Segment Start: Dataset content

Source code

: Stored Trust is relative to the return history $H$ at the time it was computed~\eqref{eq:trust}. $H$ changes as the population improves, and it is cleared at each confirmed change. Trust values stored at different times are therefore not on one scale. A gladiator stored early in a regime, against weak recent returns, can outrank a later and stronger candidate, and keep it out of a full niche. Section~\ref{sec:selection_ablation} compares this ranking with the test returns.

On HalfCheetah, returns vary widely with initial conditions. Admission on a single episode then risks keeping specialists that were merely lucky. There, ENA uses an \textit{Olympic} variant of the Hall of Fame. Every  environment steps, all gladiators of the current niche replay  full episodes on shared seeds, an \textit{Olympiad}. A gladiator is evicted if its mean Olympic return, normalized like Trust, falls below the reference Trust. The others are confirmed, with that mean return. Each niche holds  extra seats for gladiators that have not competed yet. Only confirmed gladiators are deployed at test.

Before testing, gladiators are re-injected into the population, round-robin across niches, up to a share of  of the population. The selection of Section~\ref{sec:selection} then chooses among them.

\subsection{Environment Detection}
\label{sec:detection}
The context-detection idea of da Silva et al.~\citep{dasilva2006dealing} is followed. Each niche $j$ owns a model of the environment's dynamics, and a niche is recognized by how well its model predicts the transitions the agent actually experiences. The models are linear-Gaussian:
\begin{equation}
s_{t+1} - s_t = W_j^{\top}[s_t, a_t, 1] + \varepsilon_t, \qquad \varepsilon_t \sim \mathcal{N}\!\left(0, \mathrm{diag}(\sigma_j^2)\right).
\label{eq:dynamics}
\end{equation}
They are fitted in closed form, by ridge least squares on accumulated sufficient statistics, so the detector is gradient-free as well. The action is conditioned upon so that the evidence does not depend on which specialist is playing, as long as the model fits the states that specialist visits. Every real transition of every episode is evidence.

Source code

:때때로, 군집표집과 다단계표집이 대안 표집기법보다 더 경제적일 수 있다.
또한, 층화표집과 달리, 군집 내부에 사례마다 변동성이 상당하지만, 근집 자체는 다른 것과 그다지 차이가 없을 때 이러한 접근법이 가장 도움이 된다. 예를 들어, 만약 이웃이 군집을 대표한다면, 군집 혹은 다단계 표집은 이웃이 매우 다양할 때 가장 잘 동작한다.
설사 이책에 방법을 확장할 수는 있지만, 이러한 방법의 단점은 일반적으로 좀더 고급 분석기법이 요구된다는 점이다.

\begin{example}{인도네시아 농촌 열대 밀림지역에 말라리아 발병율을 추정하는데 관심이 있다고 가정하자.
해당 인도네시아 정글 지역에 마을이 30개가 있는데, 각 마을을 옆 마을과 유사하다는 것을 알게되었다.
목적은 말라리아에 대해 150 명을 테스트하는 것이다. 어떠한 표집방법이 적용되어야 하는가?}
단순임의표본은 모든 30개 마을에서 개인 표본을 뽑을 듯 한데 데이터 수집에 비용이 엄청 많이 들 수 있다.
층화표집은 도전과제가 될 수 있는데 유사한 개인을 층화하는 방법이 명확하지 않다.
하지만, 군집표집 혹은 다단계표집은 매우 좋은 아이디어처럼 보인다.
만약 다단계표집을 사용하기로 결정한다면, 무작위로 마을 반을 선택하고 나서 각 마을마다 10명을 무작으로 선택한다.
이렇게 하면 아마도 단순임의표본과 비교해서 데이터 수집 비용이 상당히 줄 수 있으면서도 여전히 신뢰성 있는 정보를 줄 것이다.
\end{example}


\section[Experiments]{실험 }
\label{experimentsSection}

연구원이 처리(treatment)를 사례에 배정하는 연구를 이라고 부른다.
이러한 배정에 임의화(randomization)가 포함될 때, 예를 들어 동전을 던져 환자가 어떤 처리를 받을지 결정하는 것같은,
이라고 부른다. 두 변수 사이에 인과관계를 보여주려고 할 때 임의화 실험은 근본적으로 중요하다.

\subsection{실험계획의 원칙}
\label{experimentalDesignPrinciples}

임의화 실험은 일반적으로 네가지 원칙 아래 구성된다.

Segment End: Dataset content

To do = Wherever the string "subsection" occurs in the records above, copy that line.

Answer space =
\subsection{Environment Detection}
\subsection{실험계획의 원칙}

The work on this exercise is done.